### AIM OF THE TASK
Note each line in the data holding the string "Server" and report it.

==========

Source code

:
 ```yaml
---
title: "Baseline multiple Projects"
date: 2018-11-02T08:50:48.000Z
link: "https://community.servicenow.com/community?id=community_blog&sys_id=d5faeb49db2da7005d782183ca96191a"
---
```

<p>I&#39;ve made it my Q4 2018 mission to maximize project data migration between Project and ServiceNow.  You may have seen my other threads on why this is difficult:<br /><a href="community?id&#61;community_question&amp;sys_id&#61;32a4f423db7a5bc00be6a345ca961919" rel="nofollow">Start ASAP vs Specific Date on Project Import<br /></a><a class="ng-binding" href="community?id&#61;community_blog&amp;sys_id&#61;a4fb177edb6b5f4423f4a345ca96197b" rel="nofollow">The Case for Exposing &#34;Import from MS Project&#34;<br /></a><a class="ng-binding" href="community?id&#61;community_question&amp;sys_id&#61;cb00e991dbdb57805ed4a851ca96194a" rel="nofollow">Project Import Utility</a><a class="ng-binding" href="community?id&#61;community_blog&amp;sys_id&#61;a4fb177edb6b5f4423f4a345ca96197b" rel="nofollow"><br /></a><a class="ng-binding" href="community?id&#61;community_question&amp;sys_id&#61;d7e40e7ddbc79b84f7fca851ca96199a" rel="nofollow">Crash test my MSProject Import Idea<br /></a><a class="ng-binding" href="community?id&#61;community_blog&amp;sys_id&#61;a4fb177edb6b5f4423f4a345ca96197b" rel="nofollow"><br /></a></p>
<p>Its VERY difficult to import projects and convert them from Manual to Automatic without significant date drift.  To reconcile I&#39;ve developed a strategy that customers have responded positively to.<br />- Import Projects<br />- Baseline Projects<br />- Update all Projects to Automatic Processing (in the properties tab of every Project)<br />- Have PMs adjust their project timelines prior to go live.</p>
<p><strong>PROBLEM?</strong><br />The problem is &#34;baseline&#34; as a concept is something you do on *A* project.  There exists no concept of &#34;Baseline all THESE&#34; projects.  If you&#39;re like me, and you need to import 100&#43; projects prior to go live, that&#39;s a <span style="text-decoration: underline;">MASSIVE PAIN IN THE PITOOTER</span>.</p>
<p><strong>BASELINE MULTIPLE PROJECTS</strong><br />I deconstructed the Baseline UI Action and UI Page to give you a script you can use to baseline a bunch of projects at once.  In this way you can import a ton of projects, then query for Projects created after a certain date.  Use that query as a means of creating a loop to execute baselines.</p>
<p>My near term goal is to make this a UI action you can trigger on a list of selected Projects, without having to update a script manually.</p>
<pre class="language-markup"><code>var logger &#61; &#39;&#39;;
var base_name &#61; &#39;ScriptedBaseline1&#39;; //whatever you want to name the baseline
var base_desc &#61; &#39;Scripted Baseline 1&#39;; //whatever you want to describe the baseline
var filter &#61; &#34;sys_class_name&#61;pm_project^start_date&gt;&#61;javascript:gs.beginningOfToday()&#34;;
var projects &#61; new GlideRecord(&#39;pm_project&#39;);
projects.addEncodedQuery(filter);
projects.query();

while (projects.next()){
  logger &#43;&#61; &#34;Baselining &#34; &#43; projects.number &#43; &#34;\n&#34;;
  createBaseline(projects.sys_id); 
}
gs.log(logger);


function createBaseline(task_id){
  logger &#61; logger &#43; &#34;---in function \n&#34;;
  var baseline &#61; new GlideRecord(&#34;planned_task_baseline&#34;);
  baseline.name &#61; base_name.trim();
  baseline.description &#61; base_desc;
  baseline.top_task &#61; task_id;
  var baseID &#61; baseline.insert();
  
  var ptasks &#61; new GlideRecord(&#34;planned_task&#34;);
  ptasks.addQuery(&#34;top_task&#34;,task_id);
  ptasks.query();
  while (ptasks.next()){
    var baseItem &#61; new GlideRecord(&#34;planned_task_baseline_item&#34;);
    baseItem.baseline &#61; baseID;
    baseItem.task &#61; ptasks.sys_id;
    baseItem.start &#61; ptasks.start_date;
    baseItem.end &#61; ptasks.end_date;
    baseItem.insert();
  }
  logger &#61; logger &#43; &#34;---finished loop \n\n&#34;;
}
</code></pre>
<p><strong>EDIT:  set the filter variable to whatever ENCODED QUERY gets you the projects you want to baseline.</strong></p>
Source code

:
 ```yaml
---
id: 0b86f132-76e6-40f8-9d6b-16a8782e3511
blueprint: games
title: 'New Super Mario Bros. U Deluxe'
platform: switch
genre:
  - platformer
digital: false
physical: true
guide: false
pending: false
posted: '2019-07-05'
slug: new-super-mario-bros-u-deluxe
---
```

==========

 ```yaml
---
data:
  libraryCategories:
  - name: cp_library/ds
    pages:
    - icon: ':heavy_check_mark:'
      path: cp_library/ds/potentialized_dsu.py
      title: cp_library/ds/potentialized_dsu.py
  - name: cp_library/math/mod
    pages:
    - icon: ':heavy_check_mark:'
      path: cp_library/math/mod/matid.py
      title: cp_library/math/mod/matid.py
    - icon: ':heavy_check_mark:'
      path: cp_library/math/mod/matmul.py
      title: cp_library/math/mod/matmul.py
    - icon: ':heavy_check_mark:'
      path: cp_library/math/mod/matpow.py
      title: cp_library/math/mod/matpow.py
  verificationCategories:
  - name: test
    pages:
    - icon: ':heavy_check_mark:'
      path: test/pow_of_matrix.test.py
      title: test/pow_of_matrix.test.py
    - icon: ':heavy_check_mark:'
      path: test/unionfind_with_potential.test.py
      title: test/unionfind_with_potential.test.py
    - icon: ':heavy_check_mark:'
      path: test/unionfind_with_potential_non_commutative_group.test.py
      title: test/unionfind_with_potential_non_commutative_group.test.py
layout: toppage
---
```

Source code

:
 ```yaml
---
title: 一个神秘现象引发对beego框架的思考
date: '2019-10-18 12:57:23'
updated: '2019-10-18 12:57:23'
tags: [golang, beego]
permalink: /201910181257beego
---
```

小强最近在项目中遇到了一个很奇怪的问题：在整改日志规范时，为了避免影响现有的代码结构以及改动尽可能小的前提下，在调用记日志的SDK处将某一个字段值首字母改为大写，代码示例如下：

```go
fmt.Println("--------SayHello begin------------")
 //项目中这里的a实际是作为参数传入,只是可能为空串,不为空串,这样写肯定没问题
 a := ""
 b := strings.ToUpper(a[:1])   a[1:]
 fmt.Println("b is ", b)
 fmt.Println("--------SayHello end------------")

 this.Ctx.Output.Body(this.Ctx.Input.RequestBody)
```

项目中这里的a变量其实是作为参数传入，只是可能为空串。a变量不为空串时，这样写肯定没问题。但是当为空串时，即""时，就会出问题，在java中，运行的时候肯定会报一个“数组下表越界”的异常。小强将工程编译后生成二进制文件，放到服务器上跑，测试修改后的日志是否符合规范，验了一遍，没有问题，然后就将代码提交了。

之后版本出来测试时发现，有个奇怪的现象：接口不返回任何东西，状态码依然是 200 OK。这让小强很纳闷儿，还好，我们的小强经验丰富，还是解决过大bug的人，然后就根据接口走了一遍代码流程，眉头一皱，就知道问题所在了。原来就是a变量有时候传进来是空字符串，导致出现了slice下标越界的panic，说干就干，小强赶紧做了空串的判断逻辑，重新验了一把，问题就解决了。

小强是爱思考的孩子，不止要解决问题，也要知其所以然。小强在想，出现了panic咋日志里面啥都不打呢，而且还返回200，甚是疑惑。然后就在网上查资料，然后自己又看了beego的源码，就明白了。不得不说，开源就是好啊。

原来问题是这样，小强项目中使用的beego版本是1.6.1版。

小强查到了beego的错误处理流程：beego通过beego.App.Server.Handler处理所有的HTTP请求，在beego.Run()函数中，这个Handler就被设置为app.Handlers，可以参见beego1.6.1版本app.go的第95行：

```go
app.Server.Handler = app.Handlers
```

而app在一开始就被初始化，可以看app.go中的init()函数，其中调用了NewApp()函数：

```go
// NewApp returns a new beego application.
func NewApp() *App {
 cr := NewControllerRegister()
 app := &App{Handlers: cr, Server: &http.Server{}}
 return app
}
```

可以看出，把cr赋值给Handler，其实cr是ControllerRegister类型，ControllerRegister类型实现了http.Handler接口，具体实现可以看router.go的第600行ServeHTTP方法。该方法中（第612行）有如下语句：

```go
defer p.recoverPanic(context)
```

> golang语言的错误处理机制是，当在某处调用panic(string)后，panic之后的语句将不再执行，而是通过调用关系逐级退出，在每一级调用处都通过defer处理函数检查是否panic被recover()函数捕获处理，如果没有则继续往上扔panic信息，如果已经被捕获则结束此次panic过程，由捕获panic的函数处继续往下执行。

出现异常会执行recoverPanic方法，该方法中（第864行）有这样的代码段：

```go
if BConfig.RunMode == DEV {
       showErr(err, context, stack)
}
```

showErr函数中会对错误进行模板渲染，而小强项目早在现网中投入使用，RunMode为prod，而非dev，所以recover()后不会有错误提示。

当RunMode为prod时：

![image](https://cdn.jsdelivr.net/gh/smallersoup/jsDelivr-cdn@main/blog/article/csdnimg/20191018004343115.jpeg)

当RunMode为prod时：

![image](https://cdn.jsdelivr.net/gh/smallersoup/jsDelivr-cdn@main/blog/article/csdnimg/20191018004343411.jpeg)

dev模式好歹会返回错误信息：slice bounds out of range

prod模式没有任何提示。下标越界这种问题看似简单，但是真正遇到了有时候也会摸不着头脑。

==========

### ANSWER TO THE EXERCISE
小强查到了beego的错误处理流程：beego通过beego.App.Server.Handler处理所有的HTTP请求，在beego.Run()函数中，这个Handler就被设置为app.Handlers，可以参见beego1.6.1版本app.go的第95行：
app.Server.Handler = app.Handlers
 app := &App{Handlers: cr, Server: &http.Server{}}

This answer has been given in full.